SALT LAKE CITY, Utah (ABC4 News) – Utah Division of Wildlife Resources conservation officers will be conducting several administrative checkpoints throughout the summer in order to help prevent the spread of quagga mussels from spreading from Lake Powell to other Utah waterbodies. These administrative checkpoints are different than mandatory inspection stations because all vehicles will be directed off the road. From there, the vehicles towing or hauling watercraft will be directed to a separate area for inspections.
DWR law enforcement will man the administrative checkpoints. Mandatory inspection stations will still be in place to for boaters to get their boat checked for quagga mussels once they come off the lake as in years past.
At the administrative checkpoints, officers will make sure all watercraft have been cleaned and drained appropriately. This means that no water is left onboard, including in wells, ballast tanks and lower engine units. The watercraft also will need to be free of any mud, plants and attached invasive species after leaving Lake Powell.
The administrative checkpoints for this year will be held on the following dates and locations:
- May 24-25: The exiting fee booth area of Glen Canyon National Recreation Area near Bullfrog on SR-276 from 7 a.m. to 8:30 p.m.
- June 14: At mile marker 10 on SR-95 south of Hanksville from 7 a.m. to 8:30 p.m.
- July 4-5: The exiting fee booth area of Glen Canyon National Recreation Area near Bullfrog on SR-276 from 7 a.m. to 8:30 p.m.
- July 25-26: The exiting fee booth area of Glen Canyon National Recreation Area near Bullfrog on SR-276 from 7 a.m. to 8:30 p.m.
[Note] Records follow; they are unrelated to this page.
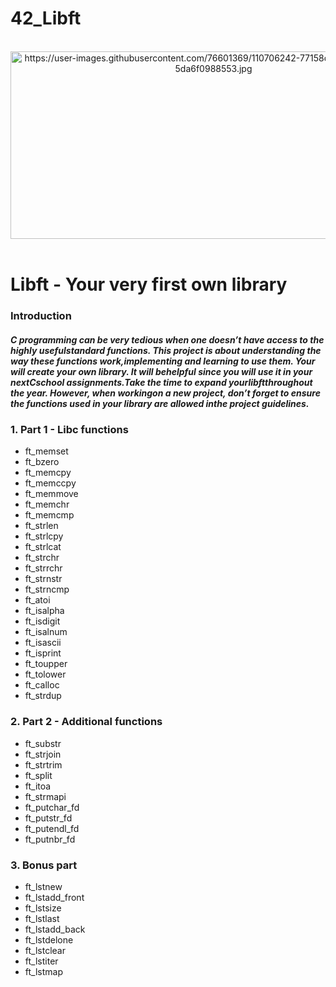 # 42_Libft

<div align="center"><br>
  <img src="https://user-images.githubusercontent.com/76601369/110706242-77158d00-81ef-11eb-8085-5da6f0988553.jpg" alt="https://user-images.githubusercontent.com/76601369/110706242-77158d00-81ef-11eb-8085-5da6f0988553.jpg" width="650" height="300">
</div>
</br>

# Libft  -  Your very first own library 

### Introduction
##### C programming can be very tedious when one doesn’t have access to the highly usefulstandard functions. This project is about understanding the way these functions work,implementing and learning to use them. Your will create your own library. It will behelpful since you will use it in your nextCschool assignments.Take the time to expand yourlibftthroughout the year. However, when workingon a new project, don’t forget to ensure the functions used in your library are allowed inthe project guidelines.

### 1. Part 1 - Libc functions

  -  ft_memset
  -  ft_bzero
  -  ft_memcpy
  -  ft_memccpy
  -  ft_memmove
  -  ft_memchr
  -  ft_memcmp
  -  ft_strlen
  -  ft_strlcpy
  -  ft_strlcat
  -  ft_strchr
  -  ft_strrchr
  -  ft_strnstr
  -  ft_strncmp
  -  ft_atoi
  -  ft_isalpha
  -  ft_isdigit
  -  ft_isalnum
  -  ft_isascii
  -  ft_isprint
  -  ft_toupper
  -  ft_tolower
  -  ft_calloc
  -  ft_strdup

### 2. Part 2 - Additional functions

   - ft_substr
   - ft_strjoin
   - ft_strtrim
   - ft_split
   - ft_itoa
   - ft_strmapi
   - ft_putchar_fd
   - ft_putstr_fd
   - ft_putendl_fd
   - ft_putnbr_fd

### 3. Bonus part
  
   - ft_lstnew
   - ft_lstadd_front
   - ft_lstsize
   - ft_lstlast
   - ft_lstadd_back
   - ft_lstdelone
   - ft_lstclear
   - ft_lstiter
   - ft_lstmap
- Aug. 9: At mile marker 10 on SR-95 south of Hanksville from 7 a.m. to 8:30 p.m.
- Sept. 6-7: The exiting fee booth area of Glen Canyon National Recreation Area near Bullfrog on SR-276 from 7 a.m. to 8:30 p.m.
“There are many reasons why we’ve been able to contain quagga mussels to just Lake Powell,” Bruce Johnson, DWR aquatic invasive species statewide operations lieutenant, said. “Getting the necessary funding for the Aquatic Invasive Species program has been a huge component, as well as our partnerships with local water managers and other organizations. Our program includes inspection stations and administrative checkpoints, very dedicated staff educating the public about these invasive species and an aggressive law enforcement effort. The majority of boaters have also been very compliant and great to work with. Without public support, we can’t succeed in this effort.”
State law mandates that all watercraft stop at an operating inspection station. Anyone who doesn’t stop is guilty of a class B misdemeanor. Watercrafts include motorboats, sailboats, wave runners, canoes, kayaks, float tubes, trailers and vehicles that go into the water and paddle boards.
These administrative checkpoints will not replace inspection stations. All vehicles will have to stop at the checkpoints while only those with watercrafts will need to stop at inspection stations.